Bisimulation for higher-order process calculi

A higher-order process calculus is a calculus for communicating systems which contains higher-order constructs like communication of terms. We analyse the notion of bisimulation in these calculi. We argue that both the standard definition of bisimulation (i.e., the one for CCS and related calculi), as well as higher-order bisimulation [E. Astesiano, A. Giovini, and G. Reggio, in ''STACS '88,'' Lecture Notes in Computer Science, Vol. 294, pp. 207-226, Springer-Verlag, Berlin/New York, 1988; G. Boudol, in ''TAPSOFT '89,'' Lecture Notes in Computer Science, Vol. 351, pp. 149-161, Springer-Verlag, Berlin/New York, 1989; B. Thomsen, Ph.D. thesis, Dept. of Computing, Imperial College, 1990] are in general unsatisfactory, because of their over-discrimination.
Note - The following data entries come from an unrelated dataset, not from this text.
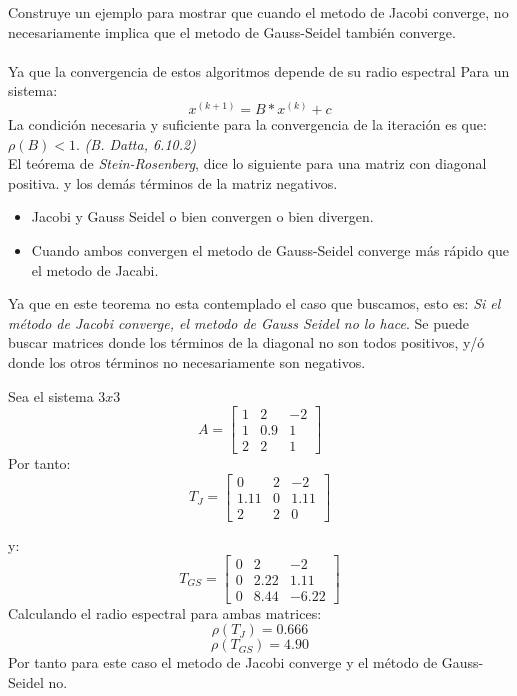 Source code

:     Construye un ejemplo para mostrar que cuando el metodo de Jacobi converge, no necesariamente
    implica que el metodo de Gauss-Seidel también converge.\\\\
    Ya que la convergencia de estos algoritmos depende de su radio espectral
    Para un sistema: 
    \[
        x^{(k+1)} = B*x^{(k)} + c
    \]
    La condición necesaria y suficiente para la convergencia de la iteración es que: $\rho(B) < 1$.  \textit{(B. Datta, 6.10.2)}\\ 

    El teórema de \textit{Stein-Rosenberg}, dice lo siguiente para una matriz con diagonal positiva.
    y los demás términos de la matriz negativos.
    \begin{itemize}
        \item Jacobi y Gauss Seidel o bien convergen o bien divergen.
        \item Cuando ambos convergen el metodo de Gauss-Seidel converge más rápido
        que el metodo de Jacabi.
    \end{itemize}
    Ya que en este teorema no esta contemplado el caso que buscamos, esto es: \textit{Si el método
    de Jacobi converge, el metodo de Gauss Seidel no lo hace}.
    Se puede buscar matrices donde los términos de la diagonal no son todos positivos, y/ó donde los otros términos
    no necesariamente son negativos.
    
    Sea el sistema $3x3$ 
    \[
        A =
            \begin{bmatrix}
                1 & 2 & -2 \\
                1 & 0.9 & 1\\
                2 & 2 & 1
            \end{bmatrix}
    \]
    Por tanto: 
    \[
        T_{J} =
            \begin{bmatrix}
                0 & 2 & -2 \\
                1.11 & 0 & 1.11\\
                2 & 2 & 0
            \end{bmatrix}   
    \]
    
    y: 
    \[
        T_{GS} =
            \begin{bmatrix}
                0 & 2 & -2 \\
                0 & 2.22 & 1.11\\
                0 & 8.44 & -6.22
            \end{bmatrix}   
    \]
    Calculando el radio espectral para ambas matrices:
    \[
            \rho(T_{J}) = 0.666
    \]
    \[
            \rho(T_{GS}) = 4.90
    \]
    Por tanto para este caso el metodo de Jacobi converge y el método de Gauss-Seidel no.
We propose and study a new form of bisimulation for such calculi, called context bisimulation, which yields a more satisfactory discriminanting power. A drawback of context bisimulation is the heavy use of universal quantification in its definition, which is hard to handle in practice. To resolve this difficulty we introduce triggered bisimulation and normal bisimulation, and we prove that they both coincide with context bisimulation. In the proof, we exploit the factorisation theorem: When comparing the behaviour of two processes, it allows us to ''isolate'' subcomponents which might give differences, so that the analysis can be concentrated on them. (C) 1996 Academic Press.